• EXCERPTED RECORDS

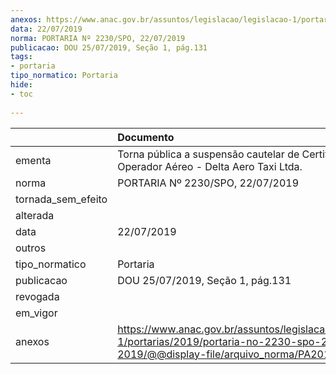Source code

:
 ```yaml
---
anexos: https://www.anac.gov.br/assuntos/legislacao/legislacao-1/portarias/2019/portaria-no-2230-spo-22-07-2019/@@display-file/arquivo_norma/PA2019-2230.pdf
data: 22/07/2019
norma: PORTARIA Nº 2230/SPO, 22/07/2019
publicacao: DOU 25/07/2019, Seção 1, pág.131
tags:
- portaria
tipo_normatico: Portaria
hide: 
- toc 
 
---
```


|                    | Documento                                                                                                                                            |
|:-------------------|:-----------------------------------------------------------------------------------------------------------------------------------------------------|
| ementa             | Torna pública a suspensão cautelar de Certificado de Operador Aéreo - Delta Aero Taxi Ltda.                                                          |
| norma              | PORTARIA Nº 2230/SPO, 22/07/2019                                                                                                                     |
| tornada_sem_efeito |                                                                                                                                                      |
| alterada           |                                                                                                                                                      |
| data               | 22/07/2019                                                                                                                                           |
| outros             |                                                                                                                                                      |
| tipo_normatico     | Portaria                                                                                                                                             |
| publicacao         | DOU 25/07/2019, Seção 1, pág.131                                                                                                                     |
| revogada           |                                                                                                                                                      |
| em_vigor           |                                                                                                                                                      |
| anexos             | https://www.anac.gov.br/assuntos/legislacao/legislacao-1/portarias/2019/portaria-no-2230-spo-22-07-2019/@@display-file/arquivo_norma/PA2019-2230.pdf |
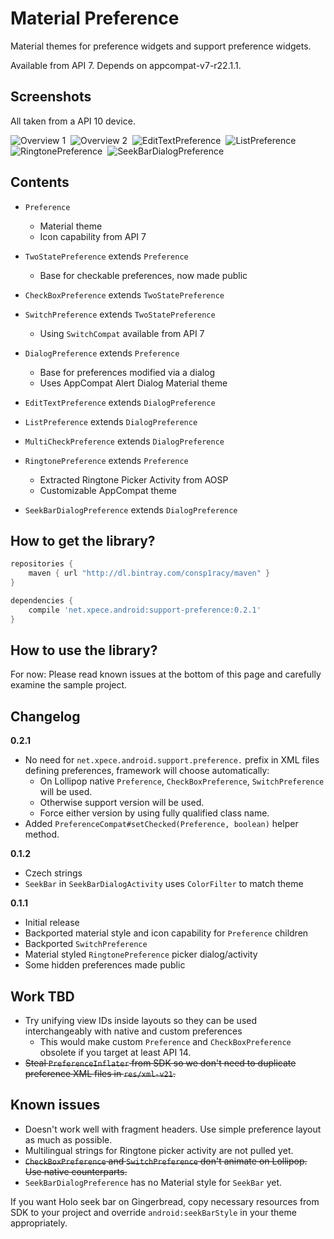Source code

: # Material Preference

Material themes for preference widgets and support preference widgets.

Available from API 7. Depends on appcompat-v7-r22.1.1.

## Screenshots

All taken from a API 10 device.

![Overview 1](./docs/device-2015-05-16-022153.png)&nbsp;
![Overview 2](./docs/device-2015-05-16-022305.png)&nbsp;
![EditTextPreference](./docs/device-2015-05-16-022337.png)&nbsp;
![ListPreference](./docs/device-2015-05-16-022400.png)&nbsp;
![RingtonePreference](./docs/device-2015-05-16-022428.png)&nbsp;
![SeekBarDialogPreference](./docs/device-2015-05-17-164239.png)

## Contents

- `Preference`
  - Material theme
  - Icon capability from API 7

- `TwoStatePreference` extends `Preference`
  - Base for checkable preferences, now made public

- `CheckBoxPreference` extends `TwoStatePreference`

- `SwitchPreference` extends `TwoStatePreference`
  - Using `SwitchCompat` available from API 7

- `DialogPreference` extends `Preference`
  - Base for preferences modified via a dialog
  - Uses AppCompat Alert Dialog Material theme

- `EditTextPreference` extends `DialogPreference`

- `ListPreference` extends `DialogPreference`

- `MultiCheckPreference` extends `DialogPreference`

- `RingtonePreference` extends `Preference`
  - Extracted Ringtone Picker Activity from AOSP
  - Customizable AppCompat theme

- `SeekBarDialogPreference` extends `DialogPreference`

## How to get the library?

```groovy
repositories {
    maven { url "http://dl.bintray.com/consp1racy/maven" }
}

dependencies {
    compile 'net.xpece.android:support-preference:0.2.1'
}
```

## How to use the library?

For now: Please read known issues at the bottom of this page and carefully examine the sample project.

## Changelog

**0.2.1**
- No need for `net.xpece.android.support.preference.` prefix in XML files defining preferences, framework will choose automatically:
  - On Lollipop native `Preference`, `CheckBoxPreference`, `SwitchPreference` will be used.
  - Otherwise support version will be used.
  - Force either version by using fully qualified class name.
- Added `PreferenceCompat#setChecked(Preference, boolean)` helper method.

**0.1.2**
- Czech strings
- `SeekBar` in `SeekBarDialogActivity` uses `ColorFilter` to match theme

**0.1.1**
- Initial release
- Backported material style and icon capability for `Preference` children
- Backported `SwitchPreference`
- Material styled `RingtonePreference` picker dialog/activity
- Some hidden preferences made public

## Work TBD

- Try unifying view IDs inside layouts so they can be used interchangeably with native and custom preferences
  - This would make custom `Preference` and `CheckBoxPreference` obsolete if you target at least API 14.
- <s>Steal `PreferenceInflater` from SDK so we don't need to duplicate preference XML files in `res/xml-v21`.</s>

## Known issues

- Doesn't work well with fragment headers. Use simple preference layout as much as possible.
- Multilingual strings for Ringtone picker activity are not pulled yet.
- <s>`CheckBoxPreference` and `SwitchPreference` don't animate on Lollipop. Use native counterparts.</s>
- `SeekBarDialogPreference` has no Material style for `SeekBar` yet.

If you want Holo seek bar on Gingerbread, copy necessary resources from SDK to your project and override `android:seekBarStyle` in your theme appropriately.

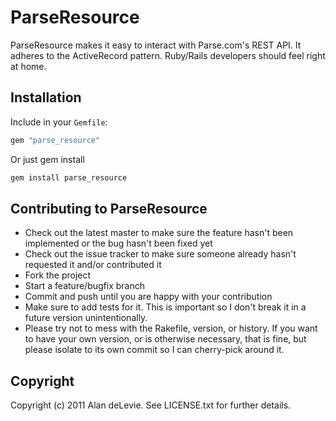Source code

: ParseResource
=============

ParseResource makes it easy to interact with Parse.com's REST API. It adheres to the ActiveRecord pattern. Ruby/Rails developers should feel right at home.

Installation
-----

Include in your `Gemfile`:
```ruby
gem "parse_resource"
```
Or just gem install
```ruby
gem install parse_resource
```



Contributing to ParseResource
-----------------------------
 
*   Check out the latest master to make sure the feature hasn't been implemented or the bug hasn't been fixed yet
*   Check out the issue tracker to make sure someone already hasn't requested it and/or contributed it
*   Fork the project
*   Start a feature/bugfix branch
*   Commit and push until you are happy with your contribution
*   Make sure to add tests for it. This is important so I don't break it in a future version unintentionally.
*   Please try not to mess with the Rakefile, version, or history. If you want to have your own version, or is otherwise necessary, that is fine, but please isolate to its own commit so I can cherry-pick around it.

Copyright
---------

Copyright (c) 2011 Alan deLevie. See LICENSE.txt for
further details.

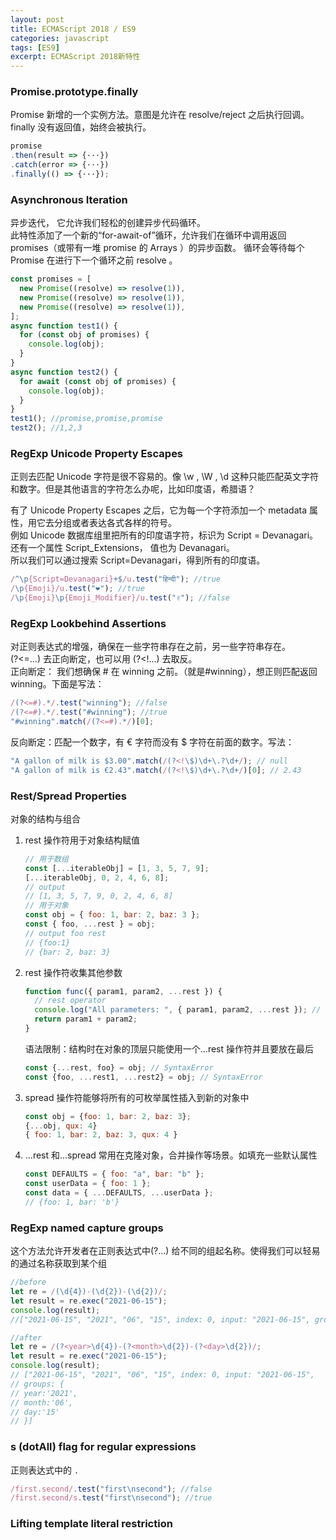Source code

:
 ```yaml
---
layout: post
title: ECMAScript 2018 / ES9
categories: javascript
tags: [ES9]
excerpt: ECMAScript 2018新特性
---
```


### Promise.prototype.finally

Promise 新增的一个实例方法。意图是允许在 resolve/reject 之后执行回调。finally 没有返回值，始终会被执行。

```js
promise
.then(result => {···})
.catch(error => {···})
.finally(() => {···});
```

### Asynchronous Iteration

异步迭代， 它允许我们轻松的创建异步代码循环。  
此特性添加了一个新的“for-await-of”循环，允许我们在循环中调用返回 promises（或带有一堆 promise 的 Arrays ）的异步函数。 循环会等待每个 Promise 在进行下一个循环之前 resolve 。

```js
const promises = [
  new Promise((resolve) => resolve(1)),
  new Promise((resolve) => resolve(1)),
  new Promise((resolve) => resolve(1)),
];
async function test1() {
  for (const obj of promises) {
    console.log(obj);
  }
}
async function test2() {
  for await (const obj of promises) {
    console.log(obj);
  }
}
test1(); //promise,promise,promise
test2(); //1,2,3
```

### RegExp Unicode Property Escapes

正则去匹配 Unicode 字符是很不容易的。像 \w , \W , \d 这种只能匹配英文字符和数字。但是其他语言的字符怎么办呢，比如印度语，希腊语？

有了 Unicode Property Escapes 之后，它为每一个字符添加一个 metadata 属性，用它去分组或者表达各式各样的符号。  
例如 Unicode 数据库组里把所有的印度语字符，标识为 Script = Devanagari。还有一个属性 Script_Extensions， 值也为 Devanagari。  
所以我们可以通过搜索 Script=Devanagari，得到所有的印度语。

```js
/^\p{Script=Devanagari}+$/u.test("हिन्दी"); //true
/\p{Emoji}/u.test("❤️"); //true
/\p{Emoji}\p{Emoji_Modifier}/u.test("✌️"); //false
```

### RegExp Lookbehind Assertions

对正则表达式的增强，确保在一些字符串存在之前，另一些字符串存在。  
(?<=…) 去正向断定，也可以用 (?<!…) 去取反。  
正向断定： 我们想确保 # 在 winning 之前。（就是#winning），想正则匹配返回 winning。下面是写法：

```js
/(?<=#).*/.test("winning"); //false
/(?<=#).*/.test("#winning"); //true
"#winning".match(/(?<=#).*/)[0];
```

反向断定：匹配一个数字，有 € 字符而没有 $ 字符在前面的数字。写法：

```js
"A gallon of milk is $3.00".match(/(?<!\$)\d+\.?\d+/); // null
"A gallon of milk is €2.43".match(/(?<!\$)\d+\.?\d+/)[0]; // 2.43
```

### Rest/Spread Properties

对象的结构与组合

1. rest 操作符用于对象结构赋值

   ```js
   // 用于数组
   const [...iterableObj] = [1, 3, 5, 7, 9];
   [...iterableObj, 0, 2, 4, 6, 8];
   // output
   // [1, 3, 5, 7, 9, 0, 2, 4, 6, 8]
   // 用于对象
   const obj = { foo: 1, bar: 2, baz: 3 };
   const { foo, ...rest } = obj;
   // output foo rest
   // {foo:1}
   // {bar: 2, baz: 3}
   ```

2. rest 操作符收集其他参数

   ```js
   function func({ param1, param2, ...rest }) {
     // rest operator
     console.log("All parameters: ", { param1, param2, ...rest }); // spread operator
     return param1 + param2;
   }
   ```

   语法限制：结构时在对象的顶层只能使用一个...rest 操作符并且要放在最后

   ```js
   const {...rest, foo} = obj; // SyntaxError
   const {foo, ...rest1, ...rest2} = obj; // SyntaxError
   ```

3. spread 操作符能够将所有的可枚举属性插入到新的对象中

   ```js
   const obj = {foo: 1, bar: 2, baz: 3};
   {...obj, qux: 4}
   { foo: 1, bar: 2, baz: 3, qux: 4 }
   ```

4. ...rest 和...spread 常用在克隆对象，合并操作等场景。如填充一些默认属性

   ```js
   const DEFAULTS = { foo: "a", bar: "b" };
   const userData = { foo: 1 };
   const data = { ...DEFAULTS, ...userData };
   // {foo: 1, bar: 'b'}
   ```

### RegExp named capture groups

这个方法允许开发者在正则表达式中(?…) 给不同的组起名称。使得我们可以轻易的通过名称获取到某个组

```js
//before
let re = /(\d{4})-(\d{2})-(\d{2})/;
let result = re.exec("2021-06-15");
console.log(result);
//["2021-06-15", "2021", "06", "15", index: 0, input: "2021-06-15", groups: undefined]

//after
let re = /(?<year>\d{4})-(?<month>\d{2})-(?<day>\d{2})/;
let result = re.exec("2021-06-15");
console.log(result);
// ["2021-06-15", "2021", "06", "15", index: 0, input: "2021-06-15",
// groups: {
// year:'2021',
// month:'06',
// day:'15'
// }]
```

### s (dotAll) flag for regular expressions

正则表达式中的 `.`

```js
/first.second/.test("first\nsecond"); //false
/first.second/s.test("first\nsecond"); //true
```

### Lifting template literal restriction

• YOUR OBJECTIVE
Isolate the lines above that contain the word "Backported" and copy them.

• WRITTEN ANSWER
- Backported material style and icon capability for `Preference` children
- Backported `SwitchPreference`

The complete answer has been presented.